Volatile is certainly an accurate description of the nature of the Stock Market. While highs and lows are always par for the course, this weekend saw an interesting down turn in the market causing investors and analysts alike to take a good long look at the losses.

The New York Times reports that 295,000 jobs were added by employers last month alone, which was over 50,000 more than expected. The dollar also surged last week, which when combined with the sizable increase of jobs, sent the stock market into a spiral. The cause of the alarm? Fear.

Investors and brokers alike fear that a boost to the economic numbers will send a signal to the Federal Reserve to finally raise interest rates that have long been kept at close to zero percent for six years.

Government bonds also fell Friday under the anticipation of higher summer interest rates.

The Standard & Poor’s 500 stock market index fell to its lowest rate since January, while the Dow Jones utility average was done 7.8 percent alone this year.

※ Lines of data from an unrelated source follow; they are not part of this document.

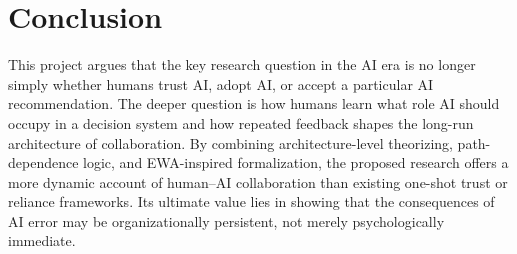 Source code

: \section{Conclusion}

This project argues that the key research question in the AI era is no longer simply whether humans trust AI, adopt AI, or accept a particular AI recommendation. The deeper question is how humans learn what role AI should occupy in a decision system and how repeated feedback shapes the long-run architecture of collaboration. By combining architecture-level theorizing, path-dependence logic, and EWA-inspired formalization, the proposed research offers a more dynamic account of human--AI collaboration than existing one-shot trust or reliance frameworks. Its ultimate value lies in showing that the consequences of AI error may be organizationally persistent, not merely psychologically immediate.
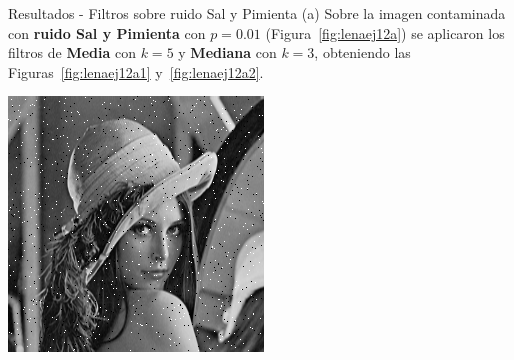 \documentclass{beamer}
\begin{document}
\begin{frame}[fragile]{Resultados - Filtros sobre ruido Sal y Pimienta (a)}
	\justifying
	Sobre la imagen contaminada con \textcolor{unahurverde}{\textbf{ruido Sal y Pimienta}} con $p=0.01$ (Figura~\ref{fig:lenaej12a})  
	se aplicaron los filtros de \textcolor{unahurverde}{\textbf{Media}} con $k=5$ y \textcolor{unahurverde}{\textbf{Mediana}} con $k=3$, obteniendo las Figuras~\ref{fig:lenaej12a1} y~\ref{fig:lenaej12a2}.
	
	\vspace{0.5cm}
	\centering
	\begin{minipage}{0.32\linewidth}
		\centering
		\includegraphics[width=\linewidth]{../results/lena_ej12a}
		\label{fig:lenaej12a}
	\end{minipage}\hfill
	\begin{minipage}{0.32\linewidth}
		\centering

\end{minipage}
\end{frame}
\end{document}
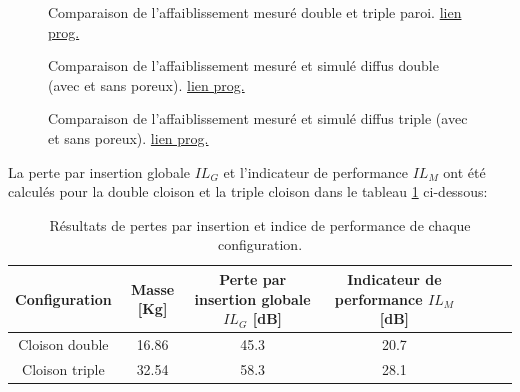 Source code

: \documentclass[12pt,foolscap]{report}
\begin{document}
	\begin{figure}[h]
		\begin{center}
			\caption{Comparaison de l'affaiblissement mesuré double et triple paroi. \href{https://github.com/Nuopel/Encoffrement/blob/master/Mesures\%20encoffrements-20170818/analyse_meas.m}{lien prog.}  }
			\label{compmeas}
		\end{center}
	\end{figure}
	\begin{figure}[h]
		\begin{minipage}[c]{.45\linewidth}
			\begin{center}
				\caption{Comparaison de l'affaiblissement mesuré et simulé diffus double (avec et sans poreux). \href{https://github.com/Nuopel/Encoffrement/blob/master/Mesures\%20encoffrements-20170818/analyse_meas.m}{lien prog.}    }
				\label{compmeasthdouble}
			\end{center}
		\end{minipage}
		\hfill
		\begin{minipage}[c]{.45\linewidth}
			\begin{center}
				\caption{Comparaison de l'affaiblissement mesuré et simulé diffus triple   (avec et sans poreux).  \href{https://github.com/Nuopel/Encoffrement/blob/master/Mesures\%20encoffrements-20170818/analyse_meas.m}{lien prog.}  }
				\label{compmeasthtriple}
			\end{center}
		\end{minipage}
	\end{figure}
	
	
	La perte par insertion globale $IL_G$ et l'indicateur de performance $IL_M$ ont été calculés pour la double cloison et la triple cloison dans le tableau \ref{tab:resultatsIL} ci-dessous: \\
	\begin{table}[h!]
		\centering
		\begin{tabular}{|c|c|c|c|c|c|c|}
			\hline
			Configuration& Masse [Kg]& Perte par insertion globale $IL_G$ [dB]& Indicateur de performance $IL_M$ [dB]\\ \hline
			Cloison double & 16.86 & 45.3 & 20.7 \\ \hline
			Cloison triple & 32.54 & 58.3 & 28.1 \\ \hline
		\end{tabular}
		\caption{Résultats de pertes par insertion et indice de performance de chaque configuration.}
		\label{tab:resultatsIL}
	\end{table}
	
\end{document}
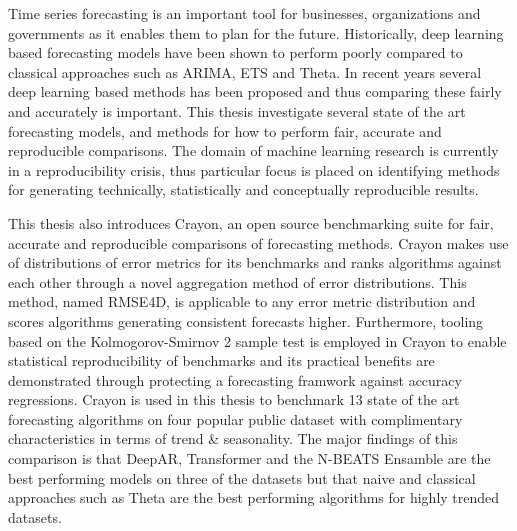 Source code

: Time series forecasting is an important tool for businesses, organizations and governments as it enables them to plan for the future. Historically, deep learning based forecasting models have been shown to perform poorly compared to classical approaches such as ARIMA, ETS and Theta. In recent years several deep learning based methods has been proposed and thus comparing these fairly and accurately is important. This thesis investigate several state of the art forecasting models, and methods for how to perform fair, accurate and reproducible comparisons. The domain of machine learning research is currently in a reproducibility crisis, thus particular focus is placed on identifying methods for generating technically, statistically and conceptually reproducible results.

This thesis also introduces Crayon, an open source benchmarking suite for fair, accurate and reproducible comparisons of forecasting methods. Crayon makes use of distributions of error metrics for its benchmarks and ranks algorithms against each other through a novel aggregation method of error distributions. This method, named RMSE4D, is applicable to any error metric distribution and scores algorithms generating consistent forecasts higher. Furthermore, tooling based on the Kolmogorov-Smirnov 2 sample test is employed in Crayon to enable statistical reproducibility of benchmarks and its practical benefits are demonstrated through protecting a forecasting framwork against accuracy regressions. Crayon is used in this thesis to benchmark 13 state of the art forecasting algorithms on four popular public dataset with complimentary characteristics in terms of trend \& seasonality. The major findings of this comparison is that DeepAR, Transformer and the N-BEATS Ensamble are the best performing models on three of the datasets but that naive and classical approaches such as Theta are the best performing algorithms for highly trended datasets.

While some investors are leery that the six year bullish run has come to a halt, other investors see the sharp sell off as an overreaction. Kevin Mahn, chief investment officer of Hennion & Walsh Asset Management, was quoted as saying, “The Fed is not going to raise interest rates from zero to 5 percent overnight.” He went on to remind investors that an increase to the interest rates is a sign that the economy is getting stronger, and that even with an increase, rates are still at a historical low.

While the Friday sell off spree was a hit to the stock market, as a whole it appears that not all investors are ready to dump their stocks and start hiding cash in a mattress.

An interesting poll provided by shows that individuals with sizable investments are more likely to ride out the current stock market upheaval than those who have less of a stake in the game. The sample of investors polled were contacted by the Wells Fargo/Gallup Investor and Retirement Optimism Index survey by phone in an effort to see just how confident investors that had at least $10,000 or more invested into the stock market were in the current market.

The survey showed that over 44 percent of the 1,011 investors polled were “very likely” to ride out the stock market storm, with 46 percent seeing this as a buying opportunity.

Be it a bullish or bearish market, the stock market is always a game of chance.

As recently as January, though, the stock market already had it’s first hit, this time over the uncertainty of Greece’s economy and oil prices seeing a record low. As reported by the Inquisitr, the Dow Jones slipped 300 points while the Euro lapsed to a nine-year low after oil dropped below $50 a barrel and new threats of Greece leaving the union surfaced.

However tomorrow is a new day with new challenges, new insight, and new numbers for investors here in the states and abroad. Time will tell what this market becomes to us in the next year.